**WHAT TO DO**
Output all of the lines below exactly, and leave out each image.

**RECORDS PROVIDED**
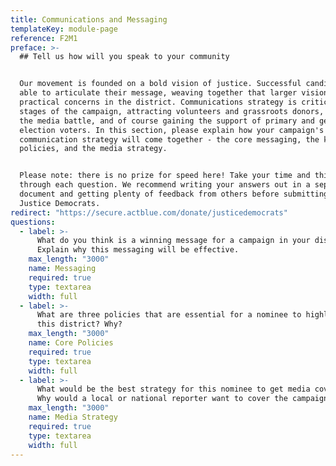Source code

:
 ```yaml
---
title: Communications and Messaging
templateKey: module-page
reference: F2M1
preface: >-
  ## Tell us how will you speak to your community


  Our movement is founded on a bold vision of justice. Successful candidates are
  able to articulate their message, weaving together that larger vision with
  practical concerns in the district. Communications strategy is critical at all
  stages of the campaign, attracting volunteers and grassroots donors, winning
  the media battle, and of course gaining the support of primary and general
  election voters. In this section, please explain how your campaign's
  communication strategy will come together - the core messaging, the key
  policies, and the media strategy. 


  Please note: there is no prize for speed here! Take your time and think
  through each question. We recommend writing your answers out in a separate
  document and getting plenty of feedback from others before submitting to
  Justice Democrats.
redirect: "https://secure.actblue.com/donate/justicedemocrats"
questions:
  - label: >-
      What do you think is a winning message for a campaign in your district?
      Explain why this messaging will be effective.
    max_length: "3000"
    name: Messaging
    required: true
    type: textarea
    width: full
  - label: >-
      What are three policies that are essential for a nominee to highlight in
      this district? Why?
    max_length: "3000"
    name: Core Policies
    required: true
    type: textarea
    width: full
  - label: >-
      What would be the best strategy for this nominee to get media coverage?
      Why would a local or national reporter want to cover the campaign?
    max_length: "3000"
    name: Media Strategy
    required: true
    type: textarea
    width: full
---
```


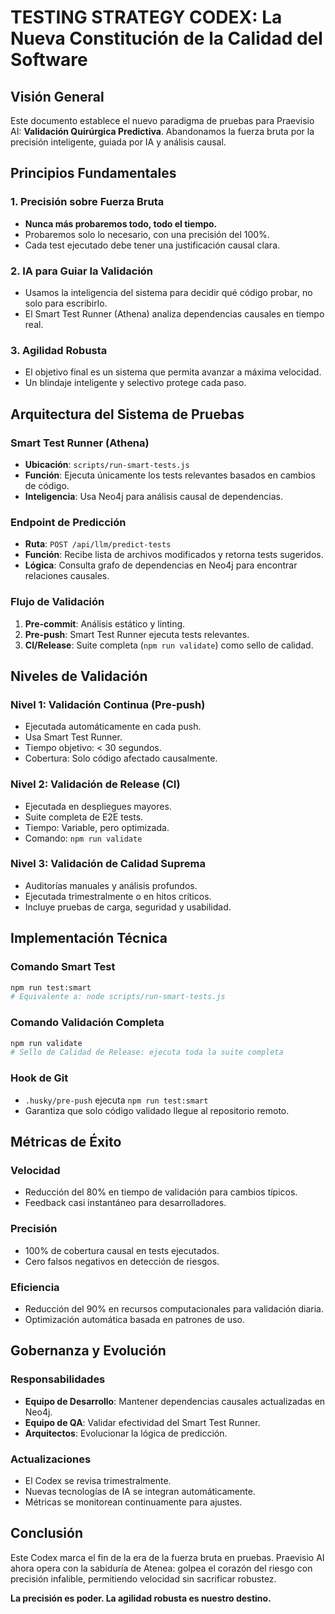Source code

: # TESTING STRATEGY CODEX: La Nueva Constitución de la Calidad del Software

## Visión General
Este documento establece el nuevo paradigma de pruebas para Praevisio AI: **Validación Quirúrgica Predictiva**. Abandonamos la fuerza bruta por la precisión inteligente, guiada por IA y análisis causal.

## Principios Fundamentales

### 1. Precisión sobre Fuerza Bruta
- **Nunca más probaremos todo, todo el tiempo.**
- Probaremos solo lo necesario, con una precisión del 100%.
- Cada test ejecutado debe tener una justificación causal clara.

### 2. IA para Guiar la Validación
- Usamos la inteligencia del sistema para decidir qué código probar, no solo para escribirlo.
- El Smart Test Runner (Athena) analiza dependencias causales en tiempo real.

### 3. Agilidad Robusta
- El objetivo final es un sistema que permita avanzar a máxima velocidad.
- Un blindaje inteligente y selectivo protege cada paso.

## Arquitectura del Sistema de Pruebas

### Smart Test Runner (Athena)
- **Ubicación**: `scripts/run-smart-tests.js`
- **Función**: Ejecuta únicamente los tests relevantes basados en cambios de código.
- **Inteligencia**: Usa Neo4j para análisis causal de dependencias.

### Endpoint de Predicción
- **Ruta**: `POST /api/llm/predict-tests`
- **Función**: Recibe lista de archivos modificados y retorna tests sugeridos.
- **Lógica**: Consulta grafo de dependencias en Neo4j para encontrar relaciones causales.

### Flujo de Validación
1. **Pre-commit**: Análisis estático y linting.
2. **Pre-push**: Smart Test Runner ejecuta tests relevantes.
3. **CI/Release**: Suite completa (`npm run validate`) como sello de calidad.

## Niveles de Validación

### Nivel 1: Validación Continua (Pre-push)
- Ejecutada automáticamente en cada push.
- Usa Smart Test Runner.
- Tiempo objetivo: < 30 segundos.
- Cobertura: Solo código afectado causalmente.

### Nivel 2: Validación de Release (CI)
- Ejecutada en despliegues mayores.
- Suite completa de E2E tests.
- Tiempo: Variable, pero optimizada.
- Comando: `npm run validate`

### Nivel 3: Validación de Calidad Suprema
- Auditorías manuales y análisis profundos.
- Ejecutada trimestralmente o en hitos críticos.
- Incluye pruebas de carga, seguridad y usabilidad.

## Implementación Técnica

### Comando Smart Test
```bash
npm run test:smart
# Equivalente a: node scripts/run-smart-tests.js
```

### Comando Validación Completa
```bash
npm run validate
# Sello de Calidad de Release: ejecuta toda la suite completa
```

### Hook de Git
- `.husky/pre-push` ejecuta `npm run test:smart`
- Garantiza que solo código validado llegue al repositorio remoto.

## Métricas de Éxito

### Velocidad
- Reducción del 80% en tiempo de validación para cambios típicos.
- Feedback casi instantáneo para desarrolladores.

### Precisión
- 100% de cobertura causal en tests ejecutados.
- Cero falsos negativos en detección de riesgos.

### Eficiencia
- Reducción del 90% en recursos computacionales para validación diaria.
- Optimización automática basada en patrones de uso.

## Gobernanza y Evolución

### Responsabilidades
- **Equipo de Desarrollo**: Mantener dependencias causales actualizadas en Neo4j.
- **Equipo de QA**: Validar efectividad del Smart Test Runner.
- **Arquitectos**: Evolucionar la lógica de predicción.

### Actualizaciones
- El Codex se revisa trimestralmente.
- Nuevas tecnologías de IA se integran automáticamente.
- Métricas se monitorean continuamente para ajustes.

## Conclusión

Este Codex marca el fin de la era de la fuerza bruta en pruebas. Praevisio AI ahora opera con la sabiduría de Atenea: golpea el corazón del riesgo con precisión infalible, permitiendo velocidad sin sacrificar robustez.

**La precisión es poder. La agilidad robusta es nuestro destino.**
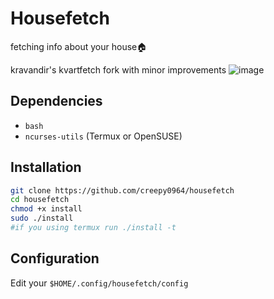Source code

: # Housefetch
fetching info about your house🏠

kravandir's kvartfetch fork with minor improvements
![image](https://github.com/Creepy0964/housefetch/assets/59210160/dd092166-2d02-4b36-823d-80215fd6c697)


## Dependencies
- `bash`
- `ncurses-utils` (Termux or OpenSUSE)

## Installation
```zsh
git clone https://github.com/creepy0964/housefetch
cd housefetch
chmod +x install
sudo ./install
#if you using termux run ./install -t
```
## Configuration
Edit your ``$HOME/.config/housefetch/config ``
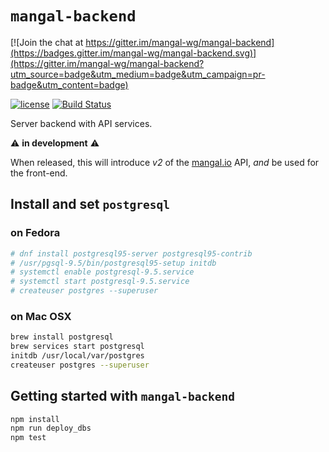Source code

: # `mangal-backend`

[![Join the chat at https://gitter.im/mangal-wg/mangal-backend](https://badges.gitter.im/mangal-wg/mangal-backend.svg)](https://gitter.im/mangal-wg/mangal-backend?utm_source=badge&utm_medium=badge&utm_campaign=pr-badge&utm_content=badge)

[![license](https://img.shields.io/github/license/mangal-wg/mangal-backend.svg?maxAge=2592000?style=flat-square)]() [![Build Status](https://travis-ci.org/mangal-wg/mangal-backend.svg?branch=master)](https://travis-ci.org/mangal-wg/mangal-backend)

Server backend with API services.

:warning: **in development** :warning:

When released, this will introduce *v2* of the [mangal.io](http://mangal.io)
API, *and* be used for the front-end.

## Install and set `postgresql`

### on Fedora

``` bash
# dnf install postgresql95-server postgresql95-contrib
# /usr/pgsql-9.5/bin/postgresql95-setup initdb
# systemctl enable postgresql-9.5.service
# systemctl start postgresql-9.5.service
# createuser postgres --superuser
```

### on Mac OSX

``` bash
brew install postgresql
brew services start postgresql
initdb /usr/local/var/postgres
createuser postgres --superuser
```

## Getting started with `mangal-backend`

``` bash
npm install
npm run deploy_dbs
npm test
```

**EXERCISE OUTPUT**
Source code

:
 ```yaml
---
title: Communications and Messaging
templateKey: module-page
reference: F2M1
preface: >-
  ## Tell us how will you speak to your community


  Our movement is founded on a bold vision of justice. Successful candidates are
  able to articulate their message, weaving together that larger vision with
  practical concerns in the district. Communications strategy is critical at all
  stages of the campaign, attracting volunteers and grassroots donors, winning
  the media battle, and of course gaining the support of primary and general
  election voters. In this section, please explain how your campaign's
  communication strategy will come together - the core messaging, the key
  policies, and the media strategy. 


  Please note: there is no prize for speed here! Take your time and think
  through each question. We recommend writing your answers out in a separate
  document and getting plenty of feedback from others before submitting to
  Justice Democrats.
redirect: "https://secure.actblue.com/donate/justicedemocrats"
questions:
  - label: >-
      What do you think is a winning message for a campaign in your district?
      Explain why this messaging will be effective.
    max_length: "3000"
    name: Messaging
    required: true
    type: textarea
    width: full
  - label: >-
      What are three policies that are essential for a nominee to highlight in
      this district? Why?
    max_length: "3000"
    name: Core Policies
    required: true
    type: textarea
    width: full
  - label: >-
      What would be the best strategy for this nominee to get media coverage?
      Why would a local or national reporter want to cover the campaign?
    max_length: "3000"
    name: Media Strategy
    required: true
    type: textarea
    width: full
---
```


Source code

: # TESTING STRATEGY CODEX: La Nueva Constitución de la Calidad del Software

## Visión General
Este documento establece el nuevo paradigma de pruebas para Praevisio AI: **Validación Quirúrgica Predictiva**. Abandonamos la fuerza bruta por la precisión inteligente, guiada por IA y análisis causal.

## Principios Fundamentales

### 1. Precisión sobre Fuerza Bruta
- **Nunca más probaremos todo, todo el tiempo.**
- Probaremos solo lo necesario, con una precisión del 100%.
- Cada test ejecutado debe tener una justificación causal clara.

### 2. IA para Guiar la Validación
- Usamos la inteligencia del sistema para decidir qué código probar, no solo para escribirlo.
- El Smart Test Runner (Athena) analiza dependencias causales en tiempo real.

### 3. Agilidad Robusta
- El objetivo final es un sistema que permita avanzar a máxima velocidad.
- Un blindaje inteligente y selectivo protege cada paso.

## Arquitectura del Sistema de Pruebas

### Smart Test Runner (Athena)
- **Ubicación**: `scripts/run-smart-tests.js`
- **Función**: Ejecuta únicamente los tests relevantes basados en cambios de código.
- **Inteligencia**: Usa Neo4j para análisis causal de dependencias.

### Endpoint de Predicción
- **Ruta**: `POST /api/llm/predict-tests`
- **Función**: Recibe lista de archivos modificados y retorna tests sugeridos.
- **Lógica**: Consulta grafo de dependencias en Neo4j para encontrar relaciones causales.

### Flujo de Validación
1. **Pre-commit**: Análisis estático y linting.
2. **Pre-push**: Smart Test Runner ejecuta tests relevantes.
3. **CI/Release**: Suite completa (`npm run validate`) como sello de calidad.

## Niveles de Validación

### Nivel 1: Validación Continua (Pre-push)
- Ejecutada automáticamente en cada push.
- Usa Smart Test Runner.
- Tiempo objetivo: < 30 segundos.
- Cobertura: Solo código afectado causalmente.

### Nivel 2: Validación de Release (CI)
- Ejecutada en despliegues mayores.
- Suite completa de E2E tests.
- Tiempo: Variable, pero optimizada.
- Comando: `npm run validate`

### Nivel 3: Validación de Calidad Suprema
- Auditorías manuales y análisis profundos.
- Ejecutada trimestralmente o en hitos críticos.
- Incluye pruebas de carga, seguridad y usabilidad.

## Implementación Técnica

### Comando Smart Test
```bash
npm run test:smart
# Equivalente a: node scripts/run-smart-tests.js
```

### Comando Validación Completa
```bash
npm run validate
# Sello de Calidad de Release: ejecuta toda la suite completa
```

### Hook de Git
- `.husky/pre-push` ejecuta `npm run test:smart`
- Garantiza que solo código validado llegue al repositorio remoto.

## Métricas de Éxito

### Velocidad
- Reducción del 80% en tiempo de validación para cambios típicos.
- Feedback casi instantáneo para desarrolladores.

### Precisión
- 100% de cobertura causal en tests ejecutados.
- Cero falsos negativos en detección de riesgos.

### Eficiencia
- Reducción del 90% en recursos computacionales para validación diaria.
- Optimización automática basada en patrones de uso.

## Gobernanza y Evolución

### Responsabilidades
- **Equipo de Desarrollo**: Mantener dependencias causales actualizadas en Neo4j.
- **Equipo de QA**: Validar efectividad del Smart Test Runner.
- **Arquitectos**: Evolucionar la lógica de predicción.

### Actualizaciones
- El Codex se revisa trimestralmente.
- Nuevas tecnologías de IA se integran automáticamente.
- Métricas se monitorean continuamente para ajustes.

## Conclusión

Este Codex marca el fin de la era de la fuerza bruta en pruebas. Praevisio AI ahora opera con la sabiduría de Atenea: golpea el corazón del riesgo con precisión infalible, permitiendo velocidad sin sacrificar robustez.

**La precisión es poder. La agilidad robusta es nuestro destino.**
Source code

: # Housefetch
fetching info about your house🏠

kravandir's kvartfetch fork with minor improvements
![image](https://github.com/Creepy0964/housefetch/assets/59210160/dd092166-2d02-4b36-823d-80215fd6c697)


## Dependencies
- `bash`
- `ncurses-utils` (Termux or OpenSUSE)

## Installation
```zsh
git clone https://github.com/creepy0964/housefetch
cd housefetch
chmod +x install
sudo ./install
#if you using termux run ./install -t
```
## Configuration
Edit your ``$HOME/.config/housefetch/config ``
Source code

: # `mangal-backend`

[![Join the chat at https://gitter.im/mangal-wg/mangal-backend](https://badges.gitter.im/mangal-wg/mangal-backend.svg)](https://gitter.im/mangal-wg/mangal-backend?utm_source=badge&utm_medium=badge&utm_campaign=pr-badge&utm_content=badge)

[![license](https://img.shields.io/github/license/mangal-wg/mangal-backend.svg?maxAge=2592000?style=flat-square)]() [![Build Status](https://travis-ci.org/mangal-wg/mangal-backend.svg?branch=master)](https://travis-ci.org/mangal-wg/mangal-backend)

Server backend with API services.

:warning: **in development** :warning:

When released, this will introduce *v2* of the [mangal.io](http://mangal.io)
API, *and* be used for the front-end.

## Install and set `postgresql`

### on Fedora

``` bash
# dnf install postgresql95-server postgresql95-contrib
# /usr/pgsql-9.5/bin/postgresql95-setup initdb
# systemctl enable postgresql-9.5.service
# systemctl start postgresql-9.5.service
# createuser postgres --superuser
```

### on Mac OSX

``` bash
brew install postgresql
brew services start postgresql
initdb /usr/local/var/postgres
createuser postgres --superuser
```

## Getting started with `mangal-backend`

``` bash
npm install
npm run deploy_dbs
npm test
```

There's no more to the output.